Jamesday · Slashdot Mirror

Delayed edit visibility on Google Goes to Answers.com · 2005-03-13 23:25 · Score: 2, Insightful

The key problem with that simple version of the proposed feature is a fundamental design flaw: it can't achieve its design objective because new accounts are easy to create and can do the same thing.

Expected reaction: use of new throwaway accounts and loss of the useful anon editor indicator which currently makes it easier to handle vandalism.

Likely consequence: it'll probably make it harder to identify and deal with problems because more of them will be concealed behind throwaway accounts.

Lots of solutions look easy at first, until you think how people will react to them. Then you have to design for that expected reaction. And ideally for a few levels of counter-reaction and reaction beyond that. Some form of delayed visibility is likely to be useful but confining it to only anonymous edits is likely not to be a good approach.

Thanks for your report. Your image removed. on Google Goes to Answers.com · 2005-03-13 23:08 · Score: 2, Interesting

Thanks for your report of a copyright infringment. I've removed the image you uploaded from the en.wikipedia.org Lemonade article, so it'll gradually be removed from all reusers. For the benefit of readers here, here is a copy of the note I just placed on the talk page of the uploader:

A person claiming to be you [http://slashdot.org/comments.pl?sid=142358&cid=11 929566] mentioned on Slashdot.org that you believed that the image [[:Image:Limonadedmg.jpg]] was not licensed with the GFDL but only with the CC-SA license. As the Slashdot post illustrated, that makes life difficult for reusers, who can't expect that the GFDL license will be sufficient. To avoid this, the upload agreement makes all uploads by the creator GFDL licensesd ''in addition to'' any other licenses the uploader may wish to grant.

Please either confirm that you are willing to grant a GFDL license or, at your option, either list it for deletion (wrong license) or let me know so that I can do so. We've no interest at all in compelling you to license it in a way contrary to your wishes but are trying to maintain some consistency for reusers.

The Commons project does accept a broader range of images and you may wish to consider placing it there instead if you don't wish to grant a GFDL license but do still want to make it available for others to use.

You should also consider that your work is arguably a derivative work of the tent design, the logo on the tent and the design of the lemonade squeezer. For that reason, while you may be releasing your portion of the work under one license, you may be making fair use of the work of others, making the combined work fair use. Fair use is not accepted at Commons. It is accepted at en.wikipedia.org but that would require the GFDL license in addition to any others.
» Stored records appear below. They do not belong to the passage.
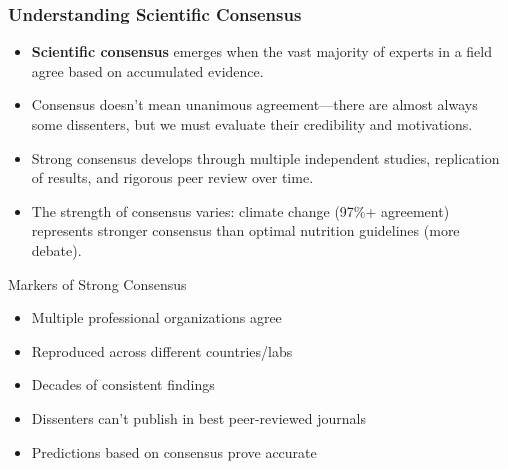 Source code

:\documentclass{beamer}
\begin{document}
	\begin{frame}
		\frametitle{Understanding Scientific Consensus}
		\begin{itemize}
			\item \textbf{Scientific consensus} emerges when the vast majority of experts in a field agree based on accumulated evidence.
			\item Consensus doesn't mean unanimous agreement—there are almost always some dissenters, but we must evaluate their credibility and motivations.
			\item Strong consensus develops through multiple independent studies, replication of results, and rigorous peer review over time.
			\item The strength of consensus varies: climate change (97\%+ agreement) represents stronger consensus than optimal nutrition guidelines (more debate).
		\end{itemize}
		
		\begin{block}{Markers of Strong Consensus}
			\scriptsize
			\begin{itemize}
				\item Multiple professional organizations agree
				\item Reproduced across different countries/labs
				\item Decades of consistent findings
				\item Dissenters can't publish in best peer-reviewed journals
				\item Predictions based on consensus prove accurate
			\end{itemize}
		\end{block}
	\end{frame}
	
\end{document}
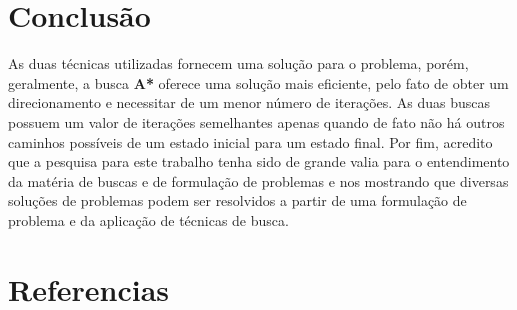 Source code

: \documentclass[12pt]{article}
\begin{document}
\section{Conclusão}
As duas técnicas utilizadas fornecem uma solução para o problema, porém, geralmente, a busca \textbf{A*} oferece uma solução mais eficiente, pelo fato de obter um direcionamento e necessitar de um menor número de iterações. As duas buscas possuem um valor de iterações semelhantes apenas quando de fato não há outros caminhos possíveis de um estado inicial para um estado final.
Por fim, acredito que a pesquisa para este trabalho tenha sido de grande valia para o entendimento da matéria de buscas e de formulação de problemas e nos mostrando que diversas soluções de problemas podem ser resolvidos a partir de uma formulação de problema e da aplicação de técnicas de busca.




\section{Referencias}
\cite{Russel:09}


\end{document}
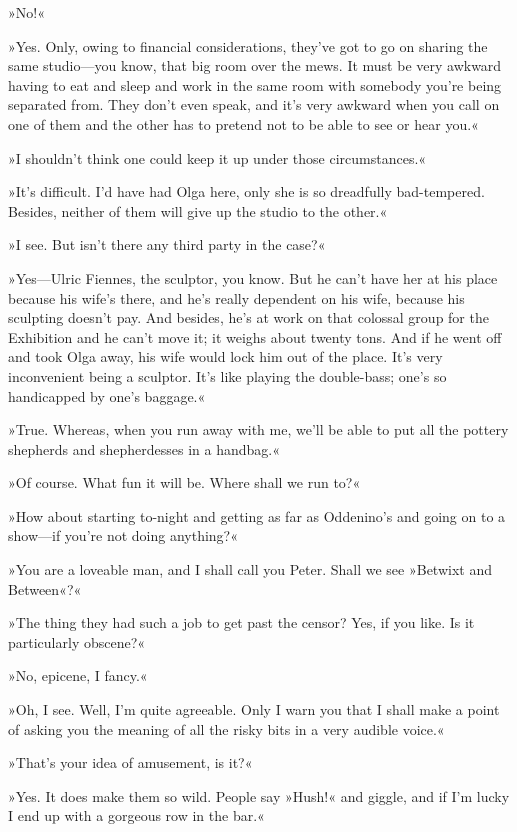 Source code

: »No!«

»Yes. Only, owing to financial considerations, they've got to go on sharing the same studio—you know, that big room over the mews. It must be very awkward having to eat and sleep and work in the same room with somebody you're being separated from. They don't even speak, and it's very awkward when you call on one of them and the other has to pretend not to be able to see or hear you.«

»I shouldn't think one could keep it up under those circumstances.«

»It's difficult. I'd have had Olga here, only she is so dreadfully bad-tempered. Besides, neither of them will give up the studio to the other.«

»I see. But isn't there any third party in the case?«

»Yes—Ulric Fiennes, the sculptor, you know. But he can't have her at his place because his wife's there, and he's really dependent on his wife, because his sculpting doesn't pay. And besides, he's at work on that colossal group for the Exhibition and he can't move it; it weighs about twenty tons. And if he went off and took Olga away, his wife would lock him out of the place. It's very inconvenient being a sculptor. It's like playing the double-bass; one's so handicapped by one's baggage.«

»True. Whereas, when you run away with me, we'll be able to put all the pottery shepherds and shepherdesses in a handbag.«

»Of course. What fun it will be. Where shall we run to?«

»How about starting to-night and getting as far as Oddenino's and going on to a show—if you're not doing anything?«

»You are a loveable man, and I shall call you Peter. Shall we see »Betwixt and Between«?«

»The thing they had such a job to get past the censor? Yes, if you like. Is it particularly obscene?«

»No, epicene, I fancy.«

»Oh, I see. Well, I'm quite agreeable. Only I warn you that I shall make a point of asking you the meaning of all the risky bits in a very audible voice.«

»That's your idea of amusement, is it?«

»Yes. It does make them so wild. People say »Hush!« and giggle, and if I'm lucky I end up with a gorgeous row in the bar.«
Thanks for your assistance in resolving the licensing misunderstanding.

A comparable response should be expected for any similar situations.

It's an interesting precedent on Music Piracy Unit Raids ISP in BitTorrent Assault · 2005-03-10 22:49 · Score: 1

So, we have this precedent. Next step, consumer and artist groups using the same approach on music labels, publishers and copyright associations to invstigate possible price-fixing deals, some of which have already been found through other means. The law is a tool. It can serve more than one party. Perhaps time for some others to use it?
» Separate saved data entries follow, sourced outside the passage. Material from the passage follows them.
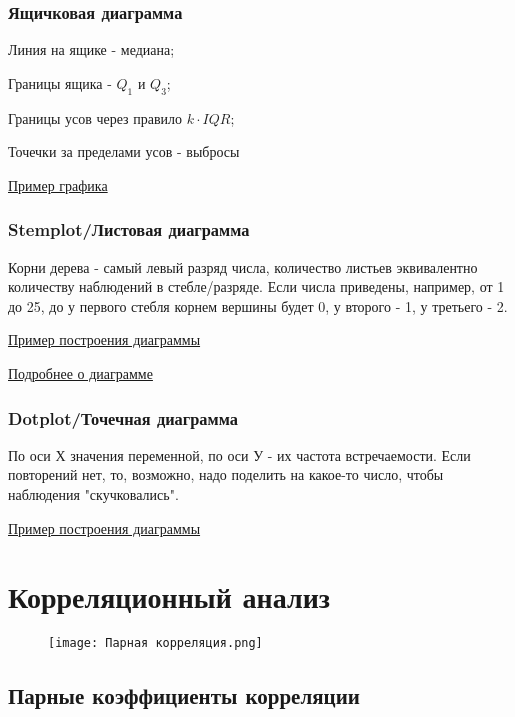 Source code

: \documentclass[a4paper,12pt]{article} %
\begin{document}
\subsubsection{Ящичковая диаграмма}
Линия на ящике - медиана;

Границы ящика - $Q_1$ и $Q_3$;

Границы усов через правило $k\cdot IQR$;

Точечки за пределами усов - выбросы

\href{https://3.bp.blogspot.com/-sqSGopnp0lo/Uvu_wl_dPQI/AAAAAAAAAgs/F2DBOSdfiU4/s1600/boxplot.PNG}{Пример графика}

\subsubsection{Stemplot/Листовая диаграмма}
Корни дерева - самый левый разряд числа, количество листьев эквивалентно количеству наблюдений в стебле/разряде. Если числа приведены, например, от 1 до 25, до у первого стебля корнем вершины будет 0, у второго - 1, у третьего - 2.

\href{https://i.stack.imgur.com/UGlpf.png}{Пример построения диаграммы}

\href{https://ru.wikipedia.org/wiki/Диаграмма_стебель-листья}{Подробнее о диаграмме}

\subsubsection{Dotplot/Точечная диаграмма}
По оси Х значения переменной, по оси У - их частота встречаемости. Если повторений нет, то, возможно, надо поделить на какое-то число, чтобы наблюдения "скучковались".

\href{https://sun9-32.userapi.com/impg/FsdsXE5cQD1Uj3tscNEvt5yO3F7SLQF9_Ae7jA/B9fgtVsEuHs.jpg?size=456x352&quality=96&proxy=1&sign=ff92dd074fa03764f981eff9c002c696&type=album}{Пример построения диаграммы}

\section{Корреляционный анализ}

\begin{figure}[htp]
    \centering
    \texttt{[image: Парная корреляция.png]}
\end{figure}

\subsection{Парные коэффициенты корреляции}
\end{document}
I have plenty of other things to be doing but I expect there are others around who might want to organise and get to work on this. No time like the present.

Well, we do get spikes, they just don't hurt on The Wikipedians Who Make it Happen · 2005-03-08 18:17 · Score: 4, Informative

Really obvious spikes are caused by Yahoo Japan. Extremely fast onset, 300-500 hits per second in less than a minute, then fast decay time over a few hours. One page so the Squids do an excellent job of caching it. The apache web servers/page builders don't normally show a spike at all from that. Slashdot has obviously slower onset, though it's still quite fast. TV also seems to cause fast spikes but we havne't seen enough while we've been able to chart it - previously had the caps set too low for a good measure. Newspapers are far more gentle in their load properties. The Tsunami coverage caused a general rise throughout the day for several weeks.
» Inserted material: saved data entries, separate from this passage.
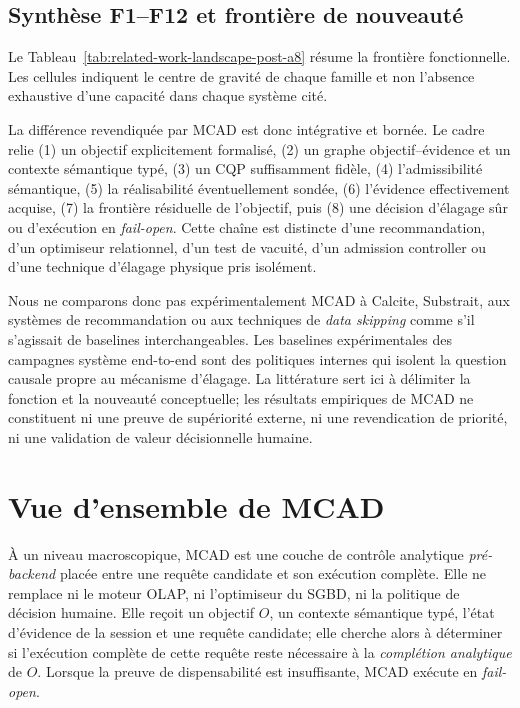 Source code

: \documentclass[journal]{IEEEtran}
\begin{document}
\subsection{Synthèse F1--F12 et frontière de nouveauté}

Le Tableau~\ref{tab:related-work-landscape-post-a8} résume la frontière fonctionnelle. Les cellules indiquent le centre de gravité de chaque famille et non l'absence exhaustive d'une capacité dans chaque système cité.



La différence revendiquée par MCAD est donc intégrative et bornée. Le cadre relie (1) un objectif explicitement formalisé, (2) un graphe objectif--évidence et un contexte sémantique typé, (3) un CQP suffisamment fidèle, (4) l'admissibilité sémantique, (5) la réalisabilité éventuellement sondée, (6) l'évidence effectivement acquise, (7) la frontière résiduelle de l'objectif, puis (8) une décision d'élagage sûr ou d'exécution en \emph{fail-open}. Cette chaîne est distincte d'une recommandation, d'un optimiseur relationnel, d'un test de vacuité, d'un admission controller ou d'une technique d'élagage physique pris isolément.

Nous ne comparons donc pas expérimentalement MCAD à Calcite, Substrait, aux systèmes de recommandation ou aux techniques de \emph{data skipping} comme s'il s'agissait de baselines interchangeables. Les baselines expérimentales des campagnes système end-to-end sont des politiques internes qui isolent la question causale propre au mécanisme d'élagage. La littérature sert ici à délimiter la fonction et la nouveauté conceptuelle; les résultats empiriques de MCAD ne constituent ni une preuve de supériorité externe, ni une revendication de priorité, ni une validation de valeur décisionnelle humaine.


\section{Vue d'ensemble de MCAD}
\label{sec:overview}

À un niveau macroscopique, MCAD est une couche de contrôle analytique \emph{pré-backend} placée entre une requête candidate et son exécution complète. Elle ne remplace ni le moteur OLAP, ni l'optimiseur du SGBD, ni la politique de décision humaine. Elle reçoit un objectif $O$, un contexte sémantique typé, l'état d'évidence de la session et une requête candidate; elle cherche alors à déterminer si l'exécution complète de cette requête reste nécessaire à la \emph{complétion analytique} de $O$. Lorsque la preuve de dispensabilité est insuffisante, MCAD exécute en \emph{fail-open}.
\end{document}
On the Slashdot/RSS thing, RSS is getting quite a reputaton for really unpleasant surge loads. Something we're factoring in to anything we doing relation to RSS, designing for caching. Not really a surprise if Slashdot has had to do some tweaking.

We were suffering a bit today from the combination of Slashdot, Wired News (Wikipedia Becomes a Way of Life) and Spiegel Online with an overloaded image server. Image server was bouncing around 100% utilization, kept some pages in the queue too long and that hurt overall apache capacity. We've seen far worse and we're getting rid of that bottleneck. As a temporary measure we've asked people to remove some pretty but not content images from a few places. Won't last long, though.

On the fund-raising side, the drive ended early after exceeding its $75,000 target. It's currently at around $95,000 probably with some data still to arrive, close to reaching $100,000, my initial thought of a target. Really good news for those of us doing the capacity and reliability work but it'll take a few months for it to be visible. Thanks to everyone here who helped!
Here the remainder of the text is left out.